Combining these new social computing components with improvements to Clickability’s analytics and reporting capabilities makes the product a natural fit for companies looking for a Web content platform to support online marketing initiatives. Areas of improvement within analytics and reporting include visitor analysis, profile targeting and reporting, campaign management, A/B split testing, reporting dashboards, ad weighting, and embedded in-context statistics. While organizations looking for a Web content management application to support traditional online publishing can still successfully use the product, they may find the marketing-orientation of the product unnecessary or awkward. And because good analytics and reporting in the service of online campaign management delivers high value for online retailers (in the form of higher average sales prices and better conversation rates among online shoppers), the product may demand a higher price than those publishing static HTML sites can justify. But for at least one of Clickability’s target audiences - online retail marketing managers - the new version of this platform warrants careful, hands-on consideration.
“Web 2.0” is a term that gets bandied about far too often with far too little associated meaning. Essentially, Web 2.0 refers to multi-directional interactivity between one or more humans and one or more Web applications (with their associated back-ends) -- period. The term often pops up in descriptions of any of the following: social computing, blogs, wikis, folksonomies, Web services, RSS feeds, online applications, collaboration, mash-ups and the Web as a platform. Don’t let the diversity of topics given as examples of Web 2.0 distract you from the fact that the key operative term is multi-directional communication. What does this mean for WCM?

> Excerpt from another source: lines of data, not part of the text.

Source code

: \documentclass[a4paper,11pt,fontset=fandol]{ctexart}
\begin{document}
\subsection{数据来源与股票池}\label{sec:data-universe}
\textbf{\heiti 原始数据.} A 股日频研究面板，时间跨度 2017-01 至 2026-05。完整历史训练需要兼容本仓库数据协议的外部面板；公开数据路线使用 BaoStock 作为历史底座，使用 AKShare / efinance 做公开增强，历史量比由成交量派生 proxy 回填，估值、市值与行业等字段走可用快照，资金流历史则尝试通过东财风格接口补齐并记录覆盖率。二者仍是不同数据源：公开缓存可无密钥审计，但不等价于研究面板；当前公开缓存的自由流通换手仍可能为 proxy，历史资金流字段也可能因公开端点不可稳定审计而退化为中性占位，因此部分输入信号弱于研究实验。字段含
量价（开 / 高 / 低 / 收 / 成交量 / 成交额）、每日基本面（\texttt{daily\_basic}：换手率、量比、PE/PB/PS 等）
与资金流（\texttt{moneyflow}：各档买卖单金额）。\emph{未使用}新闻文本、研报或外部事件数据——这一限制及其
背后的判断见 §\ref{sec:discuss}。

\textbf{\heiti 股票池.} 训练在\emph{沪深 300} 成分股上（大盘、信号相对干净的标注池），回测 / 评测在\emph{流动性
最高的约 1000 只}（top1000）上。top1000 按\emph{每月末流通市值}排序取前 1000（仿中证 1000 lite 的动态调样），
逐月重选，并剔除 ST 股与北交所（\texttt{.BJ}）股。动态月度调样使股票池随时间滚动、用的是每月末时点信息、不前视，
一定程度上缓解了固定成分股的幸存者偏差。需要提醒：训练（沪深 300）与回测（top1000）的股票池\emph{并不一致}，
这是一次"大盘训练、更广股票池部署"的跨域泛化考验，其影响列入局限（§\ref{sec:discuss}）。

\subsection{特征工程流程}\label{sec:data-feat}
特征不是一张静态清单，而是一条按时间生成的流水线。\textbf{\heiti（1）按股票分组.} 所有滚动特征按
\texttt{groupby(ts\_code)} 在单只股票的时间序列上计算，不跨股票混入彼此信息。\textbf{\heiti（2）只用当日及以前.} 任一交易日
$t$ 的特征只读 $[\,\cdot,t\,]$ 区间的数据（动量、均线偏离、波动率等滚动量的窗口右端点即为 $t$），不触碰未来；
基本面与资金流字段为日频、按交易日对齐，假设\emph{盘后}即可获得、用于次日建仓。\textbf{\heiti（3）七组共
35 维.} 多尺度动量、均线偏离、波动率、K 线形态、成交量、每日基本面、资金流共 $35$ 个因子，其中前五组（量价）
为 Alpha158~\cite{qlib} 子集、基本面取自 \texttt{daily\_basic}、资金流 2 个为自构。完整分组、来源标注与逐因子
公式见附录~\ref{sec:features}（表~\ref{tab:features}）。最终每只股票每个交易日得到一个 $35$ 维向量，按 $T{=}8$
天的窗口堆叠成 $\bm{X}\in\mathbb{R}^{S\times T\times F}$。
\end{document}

For the end user, it means that Web applications such as online banking, which now rely heavily on technologies like Flash and AJAX, provide better customer service by building-in higher levels of interactivity between the user and the data within a browser session and by encouraging more efficient communication between the browser and the host. Whereas before, every user request meant a round-trip to the server, now far more data is sent at once to the browser, often in the form of an object with which the browser can interact. The user then manipulates the data multiple times – transferring funds between accounts, paying a bill, and updating an address, for example – and upon logging out, transactions are sent to the server all at once for processing. Because technologies like Flash and AJAX provide for easier inclusion of rich media in the user interface, the combined effect of these Web 2.0 technologies is reduced development time for programmers, a more satisfying user experience for consumers, server processing efficiency for the host, and bandwidth savings for everyone. Another significant advantage of Web 2.0 technologies for WCM is the tendency to be so highly based on well-defined standards that functional components of Web applications are often interchangeable. When built on Web 2.0 technologies, the “address update” function in the Web banking example above would likely be usable by the bank’s credit card Web application as well. This component swapability is the underlying principle behind enterprise mash-ups, a developer-oriented topic for an upcoming blog entry.